So NTSB board chairman Mark Rosenker was disingenuous, at best, when he said “routine” inspections would not have found a flaw in the bridge gussets that the NTSB is blaming for the collapse. “Routine?”

There was nothing “routine” about the bridge, including its inspections. It had so many problems that it was the most-inspected bridge in Minnesota and engineers were openly worried (according to a story in this paper Aug. 19) about the dangers of a collapse.

That nobody – nobody! – proof-reads Coleman’s material is a matter of record.  But I wonder – does Coleman even read his own stuff after he types it?

The fact that MNDoT recognized the bridge’s issues – “Worried” about it – to the point where it became the most inspected bridge in Minnesota means that the response was routine.

The question isn’t whether the original designers were distracted by thoughts of Marilyn Monroe as they were planning the bridge. The question is why wasn’t the bridge closed, or fixed, by those in charge now?

Because nobody knew the gussets were inadequate enough to topple the bridge.  Corrosion is a fact of life in steel structures, and piers are just as prone to tilting as foundations are to settling after 40 years. 
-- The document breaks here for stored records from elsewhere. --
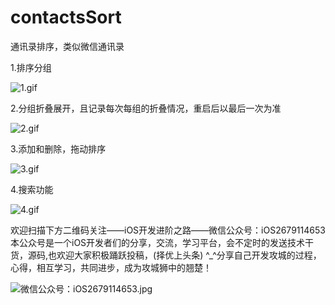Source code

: # contactsSort
通讯录排序，类似微信通讯录

1.排序分组

![1.gif](http://upload-images.jianshu.io/upload_images/1708447-f9248eb4afdeb811.gif?imageMogr2/auto-orient/strip)

2.分组折叠展开，且记录每次每组的折叠情况，重启后以最后一次为准

![2.gif](http://upload-images.jianshu.io/upload_images/1708447-d3e854ddc0858122.gif?imageMogr2/auto-orient/strip)

3.添加和删除，拖动排序

![3.gif](http://upload-images.jianshu.io/upload_images/1708447-d19ddfd37b71e6a2.gif?imageMogr2/auto-orient/strip)



4.搜索功能

![4.gif](http://upload-images.jianshu.io/upload_images/1708447-4f0a828f452fcdc0.gif?imageMogr2/auto-orient/strip)

欢迎扫描下方二维码关注——iOS开发进阶之路——微信公众号：iOS2679114653
本公众号是一个iOS开发者们的分享，交流，学习平台，会不定时的发送技术干货，源码,也欢迎大家积极踊跃投稿，(择优上头条) ^_^分享自己开发攻城的过程，心得，相互学习，共同进步，成为攻城狮中的翘楚！

![微信公众号：iOS2679114653.jpg](http://upload-images.jianshu.io/upload_images/1708447-cc84ff7ef01c513a.jpg?imageMogr2/auto-orient/strip%7CimageView2/2/w/1240)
But the gussets are a godsend to officials who want the public to believe they had no idea the bridge was in jeopardy and there was nothing that could have been done about it.
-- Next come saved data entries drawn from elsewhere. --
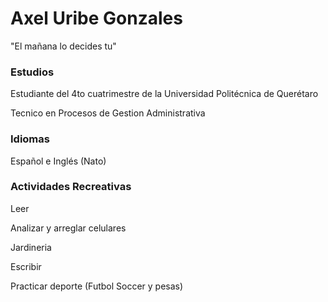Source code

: # Axel Uribe Gonzales
"El mañana lo decides tu"

### Estudios
Estudiante del 4to cuatrimestre de la Universidad Politécnica de Querétaro

Tecnico en Procesos de Gestion Administrativa

### Idiomas 
Español e Inglés (Nato)

### Actividades Recreativas
Leer

Analizar y arreglar celulares

Jardineria

Escribir

Practicar deporte (Futbol Soccer y pesas)

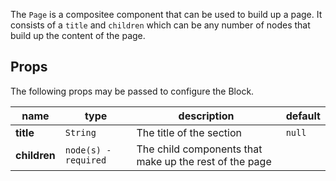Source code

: The `Page` is a compositee component that can be used to build up a page. It consists of a `title` and `children` which can be
any number of nodes that build up the content of the page.

## Props

The following props may be passed to configure the Block.

| name         | type                 | description                                            | default |
| ------------ | -------------------- | ------------------------------------------------------ | ------- |
| **title**    | `String`             | The title of the section                               | `null`  |
| **children** | `node(s) - required` | The child components that make up the rest of the page |         |
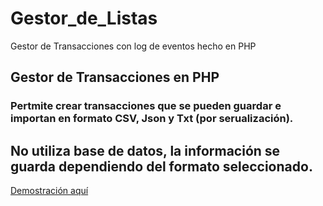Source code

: # Gestor_de_Listas
Gestor de Transacciones con log de eventos hecho en PHP

<h2> Gestor de Transacciones en PHP </h2>

### Pertmite crear transacciones que se pueden guardar e importan en formato CSV, Json y Txt (por serualización). 
## No utiliza base de datos, la información se guarda dependiendo del formato seleccionado.

[Demostración aquí](https://youtu.be/fufKMGZxA14)
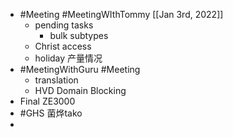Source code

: - #Meeting #MeetingWIthTommy [[Jan 3rd, 2022]]
	- pending tasks
		- bulk subtypes
	- Christ access
	- holiday 产量情况
- #MeetingWithGuru #Meeting
	- translation
	- HVD Domain Blocking
- Final ZE3000
- #GHS 菌烨tako
-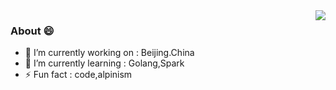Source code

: 
<img align="right" src="https://github-readme-stats.vercel.app/api?username=eastFu&show_icons=true&icon_color=CE1D2D&text_color=718096&bg_color=ffffff&hide_title=true&theme=vue" />


### About 😄 

- 🔭 I’m currently working on : Beijing.China
- 🌱 I’m currently learning : Golang,Spark
- ⚡ Fun fact : code,alpinism
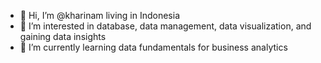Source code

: - 👋 Hi, I’m @kharinam living in Indonesia
- 👀 I’m interested in database, data management, data visualization, and gaining data insights
- 🌱 I’m currently learning data fundamentals for business analytics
Neither statement is true.

Right – presuming that any indication existed that the gussets were inadequate for the job. 

Which, as it happens, seems – at this point – to be inconveniently nonexistant.

The gussets are Minnesota’s O Ring. When the Space Shuttle Challenger exploded in 1986, the flaw was a gasket called an O ring that failed in cold temperatures. But the O ring problem was known to the officials who crossed their fingers and launched the shuttle.

The O ring didn’t decide to launch itself, and the bridge didn’t decide to stay open to traffic, despite its many flaws.

The difference – because Coleman either chooses not to explain it, or because he doesn’t know any better (place your bets) was that while Morton-Thiokol – the company that designed and built the O-rings on the Challenger – left documentary evidence that they knew the O-rings could contract outside of tolerances during cold weather, there is no documentary evidence (available to the public, at any rate) that the bridge’s designers had the foggiest clue that their gusset plates were inadequate to the job. 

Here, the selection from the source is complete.